For them, collaboration among civil society organisations, the citizenry and the various security agencies was critical to dealing with violent extremism.
The speakers included the Principal Analyst at the Ministry of National Security, Dr Sayuti Baba; the Chairperson of the National Commission for Civil Education (NCCE), Kathleen Addy; the Director of National Centre for Coordination of Early Warning and Response Mechanism (NCCRM), Col. Joseph K. Merdiemah; Team Leader of COGINTA -Ghana, Rev. Fr Clement Aapengnuo and the Deputy Head of Programme on the Conflict Management Programme at the Faculty of Academic Affairs and Research at the Kofi Annan International Peacekeeping Training Centre, Afua Lamptey.
The rest are the General Secretary of the Christian Council of Ghana; Rev. Dr Cyril Fayose; Spokesperson of the National Chief Imam, Sheikh Aremeyaw Shaibu and Dr Afua Yakohene of the Legon Centre for International Affairs and Diplomacy.
The PCVE project is an eighteen-month long intervention by the NCCE with support from the European Union’s Rapid Response pillar.
It seeks to help prevent and contain violent extremism and terrorism and promote social cohesion, peace and tolerance in the five northern regions – Upper West, Upper East, Savannah, North
East and Northern Regions and three other border regions; Oti, Bono East and Bono.
It will be implemented in 63 districts.
Setting the tone for the discussions, Ms Addy said, “a multidimensional approach to reducing threat of violent extremism gives us the best chance for success”.
“Indeed, the threat we face cannot be addressed in isolation as it forms part of a much bigger global network of dangerous non-state actors determined to destabilise vulnerable states and seize control of natural resources, as well as territories,” she said.
Dr Baba said the establishment of the National Counter Terrorism Centre was unique because in order to fight terrorism, there was the need for a way to coordinate all efforts of every agency and also strengthen cooperation to deal with terrorism.
He said there was the need to commend the NCCE for education and awareness creation and stressed the need that it be supported to do more.
Col. Merdiemah said there was the need to create consistent template for early warning.
“So you can have the signs and warning but if you don’t have a template , nobody would hear what you are saying and nobody may even understand what is going on,” he said.
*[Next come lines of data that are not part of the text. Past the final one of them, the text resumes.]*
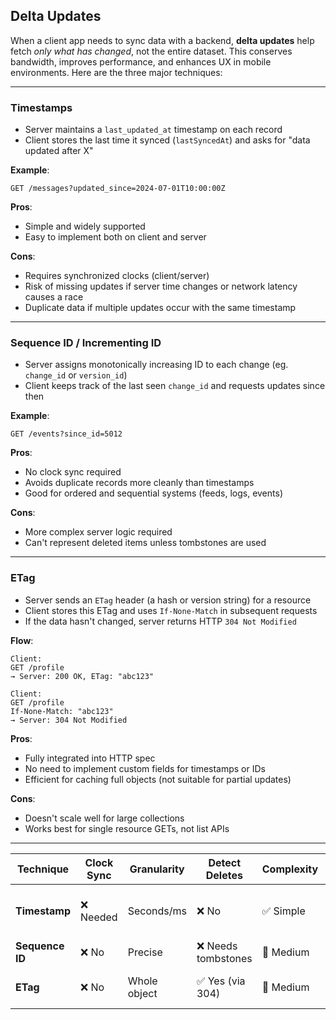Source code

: ## Delta Updates
When a client app needs to sync data with a backend, **delta updates** help fetch *only what has changed*, not the entire dataset. This conserves bandwidth, improves performance, and enhances UX in mobile environments. Here are the three major techniques:

---
### Timestamps
- Server maintains a `last_updated_at` timestamp on each record
- Client stores the last time it synced (`lastSyncedAt`) and asks for "data updated after X"

**Example**:
```http
GET /messages?updated_since=2024-07-01T10:00:00Z
```

**Pros**:
- Simple and widely supported
- Easy to implement both on client and server

**Cons**:
- Requires synchronized clocks (client/server)
- Risk of missing updates if server time changes or network latency causes a race
- Duplicate data if multiple updates occur with the same timestamp

---
### Sequence ID / Incrementing ID
- Server assigns monotonically increasing ID to each change (eg. `change_id` or `version_id`)
- Client keeps track of the last seen `change_id` and requests updates since then

**Example**:
```http
GET /events?since_id=5012
```

**Pros**:
- No clock sync required
- Avoids duplicate records more cleanly than timestamps
- Good for ordered and sequential systems (feeds, logs, events)

**Cons**:
- More complex server logic required
- Can't represent deleted items unless tombstones are used

---
### ETag
- Server sends an `ETag` header (a hash or version string) for a resource
- Client stores this ETag and uses `If-None-Match` in subsequent requests
- If the data hasn't changed, server returns HTTP `304 Not Modified`

**Flow**:
```http
Client:
GET /profile
→ Server: 200 OK, ETag: "abc123"

Client:
GET /profile
If-None-Match: "abc123"
→ Server: 304 Not Modified
```

**Pros**:
- Fully integrated into HTTP spec
- No need to implement custom fields for timestamps or IDs
- Efficient for caching full objects (not suitable for partial updates)

**Cons**:
- Doesn't scale well for large collections
- Works best for single resource GETs, not list APIs

---

| Technique       | Clock Sync | Granularity  | Detect Deletes     | Complexity | Best For                  |
| --------------- | ---------- | ------------ | ------------------ | ---------- | ------------------------- |
| **Timestamp**   | ❌ Needed   | Seconds/ms   | ❌ No               | ✅ Simple   | General lists, basic sync |
| **Sequence ID** | ❌ No       | Precise      | ❌ Needs tombstones | 🔶 Medium  | Feeds, logs               |
| **ETag**        | ❌ No       | Whole object | ✅ Yes (via 304)    | 🔶 Medium  | Single resource caching   |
Rev. Dr Fayose said in order to prevent and contain violent extremism in Ghana, there was the need to establish dialogues.
He said dialogue was adopted in1989 to enhance peaceful coexistence and national operation in Ghana.
Mrs Lamptey said Ghana had learnt from the experience of the Grand Bassam attacks in Cote d’ Ivoire as the threat of violent extremism came closer.
She said it was, therefore, important that the country put in place some intervention to mitigate effects of such an act and terrorism.
Dr Yakohene of the Legon Centre for International Affairs and Diplomacy (LECIAD) said some measures put in place by the ECOWAS Community to curb terrorism and violent extremism included the Accra initiative.
She said the initiative was a cooperative and collaborative security mechanism among member states aimed at preventing the spread of terrorism from the Sahel to the coastal areas and address issues of transnational organised crimes.
Earlier, the Head of the European Union, Irchad Razaaly, said the EU had been a partner aimed at ensuring peaceful electoral process to reduce the risks of violence among the vulnerable communities across the country.